Gated Conditional Displacement Readout of Superconducting Qubits

We have realized a new interaction between superconducting qubits and a readout cavity that results in the displacement of a coherent state in the cavity, conditioned on the state of the qubit. This conditional state, when it reaches the cavity-following, phase-sensitive amplifier, matches its measured observable, namely, the in phase quadrature. In a setup where several qubits are coupled to the same readout resonator, we show it is possible to measure the state of a target qubit with minimal dephasing of the other qubits. Our results suggest novel directions for faster readout of superconducting qubits and implementations of bosonic quantum error-correcting codes.

Figure 1

(a) Principle of the experiment.
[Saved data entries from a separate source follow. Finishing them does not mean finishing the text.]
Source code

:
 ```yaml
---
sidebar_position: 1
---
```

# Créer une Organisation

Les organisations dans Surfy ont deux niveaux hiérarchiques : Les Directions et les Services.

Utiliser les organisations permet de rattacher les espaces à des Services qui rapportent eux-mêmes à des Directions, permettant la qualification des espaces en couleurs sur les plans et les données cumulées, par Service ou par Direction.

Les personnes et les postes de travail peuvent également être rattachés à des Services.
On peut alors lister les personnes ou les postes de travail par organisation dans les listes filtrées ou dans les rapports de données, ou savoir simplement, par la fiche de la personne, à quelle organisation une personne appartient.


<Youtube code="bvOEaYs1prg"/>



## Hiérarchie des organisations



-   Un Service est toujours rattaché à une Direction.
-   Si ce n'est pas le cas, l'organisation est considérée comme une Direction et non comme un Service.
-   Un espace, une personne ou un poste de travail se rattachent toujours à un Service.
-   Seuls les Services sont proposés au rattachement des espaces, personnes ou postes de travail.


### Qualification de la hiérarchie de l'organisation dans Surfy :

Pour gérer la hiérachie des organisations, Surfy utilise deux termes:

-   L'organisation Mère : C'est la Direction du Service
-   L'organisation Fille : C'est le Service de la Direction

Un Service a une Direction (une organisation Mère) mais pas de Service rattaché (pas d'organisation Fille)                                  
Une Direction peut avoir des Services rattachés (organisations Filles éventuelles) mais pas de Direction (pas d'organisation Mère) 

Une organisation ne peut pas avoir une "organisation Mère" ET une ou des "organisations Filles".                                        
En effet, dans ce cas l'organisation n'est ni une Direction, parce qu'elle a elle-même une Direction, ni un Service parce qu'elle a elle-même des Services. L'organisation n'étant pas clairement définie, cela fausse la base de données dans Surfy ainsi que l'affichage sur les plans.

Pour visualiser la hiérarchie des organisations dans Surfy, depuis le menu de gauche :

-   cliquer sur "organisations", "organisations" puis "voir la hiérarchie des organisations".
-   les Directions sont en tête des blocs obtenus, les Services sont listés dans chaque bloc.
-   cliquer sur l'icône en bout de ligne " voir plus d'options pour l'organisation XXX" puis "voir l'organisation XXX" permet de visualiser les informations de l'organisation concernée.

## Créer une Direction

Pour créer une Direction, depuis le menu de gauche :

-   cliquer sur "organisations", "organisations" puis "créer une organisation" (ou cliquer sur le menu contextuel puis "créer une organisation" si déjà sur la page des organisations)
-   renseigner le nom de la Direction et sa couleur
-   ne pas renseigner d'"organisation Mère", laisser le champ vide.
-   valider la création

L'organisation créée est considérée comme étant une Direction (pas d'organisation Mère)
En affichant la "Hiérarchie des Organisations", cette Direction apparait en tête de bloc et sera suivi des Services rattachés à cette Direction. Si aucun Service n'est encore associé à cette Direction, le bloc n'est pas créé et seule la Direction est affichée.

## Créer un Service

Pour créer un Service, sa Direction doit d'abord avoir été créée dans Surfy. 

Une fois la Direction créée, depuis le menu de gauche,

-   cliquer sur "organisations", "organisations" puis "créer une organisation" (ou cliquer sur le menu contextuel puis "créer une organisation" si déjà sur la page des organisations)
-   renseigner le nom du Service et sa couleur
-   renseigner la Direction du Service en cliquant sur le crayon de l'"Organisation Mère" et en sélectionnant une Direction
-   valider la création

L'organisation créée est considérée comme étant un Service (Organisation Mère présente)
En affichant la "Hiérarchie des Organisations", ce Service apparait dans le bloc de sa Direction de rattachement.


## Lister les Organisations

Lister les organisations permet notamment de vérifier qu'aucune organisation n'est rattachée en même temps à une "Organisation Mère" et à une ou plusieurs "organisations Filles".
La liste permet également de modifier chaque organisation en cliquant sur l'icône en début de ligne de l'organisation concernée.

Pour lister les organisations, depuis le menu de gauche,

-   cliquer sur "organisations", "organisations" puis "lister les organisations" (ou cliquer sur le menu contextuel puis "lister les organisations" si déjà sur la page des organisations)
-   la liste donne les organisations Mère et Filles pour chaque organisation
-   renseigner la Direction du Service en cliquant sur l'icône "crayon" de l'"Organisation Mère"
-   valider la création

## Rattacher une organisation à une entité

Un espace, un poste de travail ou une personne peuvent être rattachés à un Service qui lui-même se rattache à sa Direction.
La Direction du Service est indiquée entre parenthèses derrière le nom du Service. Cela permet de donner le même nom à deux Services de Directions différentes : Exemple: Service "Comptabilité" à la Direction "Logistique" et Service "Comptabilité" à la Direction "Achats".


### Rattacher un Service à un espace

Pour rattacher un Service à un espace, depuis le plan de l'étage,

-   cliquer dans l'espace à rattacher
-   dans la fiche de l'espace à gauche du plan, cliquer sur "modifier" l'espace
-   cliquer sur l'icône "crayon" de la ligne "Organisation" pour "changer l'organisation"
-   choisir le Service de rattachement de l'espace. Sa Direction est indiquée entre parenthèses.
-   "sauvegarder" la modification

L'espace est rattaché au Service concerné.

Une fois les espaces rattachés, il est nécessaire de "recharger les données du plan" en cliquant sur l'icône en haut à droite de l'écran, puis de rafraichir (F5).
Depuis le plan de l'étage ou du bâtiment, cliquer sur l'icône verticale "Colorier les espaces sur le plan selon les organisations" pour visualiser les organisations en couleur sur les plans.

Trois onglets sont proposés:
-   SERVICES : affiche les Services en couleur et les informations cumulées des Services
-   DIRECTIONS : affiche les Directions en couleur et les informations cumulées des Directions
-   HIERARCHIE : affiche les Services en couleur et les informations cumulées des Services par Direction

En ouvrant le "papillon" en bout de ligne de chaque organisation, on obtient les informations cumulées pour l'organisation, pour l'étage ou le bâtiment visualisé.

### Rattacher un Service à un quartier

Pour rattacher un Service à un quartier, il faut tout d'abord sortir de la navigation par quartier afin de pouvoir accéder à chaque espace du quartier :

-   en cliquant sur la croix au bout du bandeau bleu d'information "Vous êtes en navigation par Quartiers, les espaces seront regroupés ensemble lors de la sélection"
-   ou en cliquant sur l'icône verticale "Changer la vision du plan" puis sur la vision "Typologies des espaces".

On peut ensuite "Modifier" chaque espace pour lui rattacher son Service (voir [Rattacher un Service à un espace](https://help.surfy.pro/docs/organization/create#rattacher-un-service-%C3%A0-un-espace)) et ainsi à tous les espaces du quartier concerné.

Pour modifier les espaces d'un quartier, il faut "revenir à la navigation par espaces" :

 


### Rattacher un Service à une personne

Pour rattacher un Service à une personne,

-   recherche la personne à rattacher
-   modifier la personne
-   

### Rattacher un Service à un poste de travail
A schematic superconducting two-level artificial atom (red) is placed where the field of a cavity (blue) is weak, for instance, close to a partially transmitting mirror, to be in the weak coupling regime. When the atom is driven at the frequency of the cavity, the electromagnetic field of the cavity is spontaneously displaced with a sense that depends on the state of the atom (dotted or solid line) and exits through the main aperture. (b) Multiqubit architecture. An arbitrary number of transmon chips are placed around the field of an aluminum postcavity (three chips in the current experiment). The target transmon (red) is driven through a filter mode (green), which is coupled to a microwave input coupler. The number of photons in the cavity is kept minimal using a cancellation port (see text). The field of the cavity is measured using the strongly coupled output port.

Figure 2

Conditional coherent states separation. (a) Phase-space representation of this separation under a rf pulse implementing our engineered interaction (gray solid line) and under a rf pulse driving the cavity directly (gray dashed line). In the former case, the field of the cavity is displaced along the $I$ quadrature with a sense that depends on the state of the transmon. The distance between the two possible steady states is noted ${\alpha }_m$. In the latter case, the cavity state would be displaced unconditionally along $Q$ and conditionally along $I$. The gray area indicates that, at small times, the two coherent states do not separate. (b) Log-log plot of the amplitude SNR as a function of time. The data are fitted with the theoretical SNR for a conditional displacement (solid line), adjusted in amplitude with the efficiency $\eta$, determined independently, and with a fit parameter corresponding to the coupling strength. The dashed line corresponds to the optimal dispersive readout with the same parameters and $\chi =\kappa$. The gray area corresponds to the delay shown in (a). (c) Demodulation envelope comprising a depletion section. The coupling strength varies from ${\zeta }_0$ for 750 ns (orange) to $-2{\zeta }_0$ for 120 ns (green). (d) Histogram of the demodulated signal. The axes are calibrated using the calibrated efficiency $\eta$ and the width $\sigma$ of the Gaussians along the $x$ axis. The squeezing is due to the amplifier being phase sensitive.

Figure 3

Quantum-nondemolition readout. (a) Results of successive single-shot measurements displaying six discrete jumps (black). The orange trace is a guide for the eye and is obtained with a latching filter applied to the data. The correlation between successive measurements indicates that the readout is nondestructive. (b) Histogram of the demodulated signal along the $I$ quadrature with postselecting the qubit in $|g⟩$ (diamonds) and in $|e⟩$ (crosses). The two distributions are fitted with Gaussians (light red, dashed and solid lines). When the qubit starts in $|g⟩$ (respectively, $|e⟩$) it mostly persists in $|g⟩$ (respectively, $|e⟩$). The gray dashed lines emphasize the number of jumps from $|g⟩$ (respectively, $|e⟩$) to $|e⟩$ (respectively, $|g⟩$).

Figure 4

Coherence of two unmeasured qubits coupled to a common when the target qubit is measured. (a) Sequence for a Ramsey experiment with fixed length. Between two qubit rotations of $\pi /2$ (where $\varphi$ indicates around what axis), either the measurement pulse (red) is applied or not. To mimic a decoupled quantum computation, $N$ echo pulses are inserted between the two $\pi /2$ pulses. (b) Ramsey fringes while performing one echo pulse. The triangles and solid lines are, respectively, the data and fit for the control experiment. The circles and dashed lines are the data and fit when the target qubit is measured. The two curves are phase shifted due to the Stark shift. The $y$ axis is normalized to the contrast of the control experiment. The experiment is performed on two different qubits (yellow and green) and the data are shown with opposite phases for clarity. (c) The evolution of the coherence for different numbers of echo pulses. The Ramsey contrasts are normalized by the amplitude of their respective control experiment.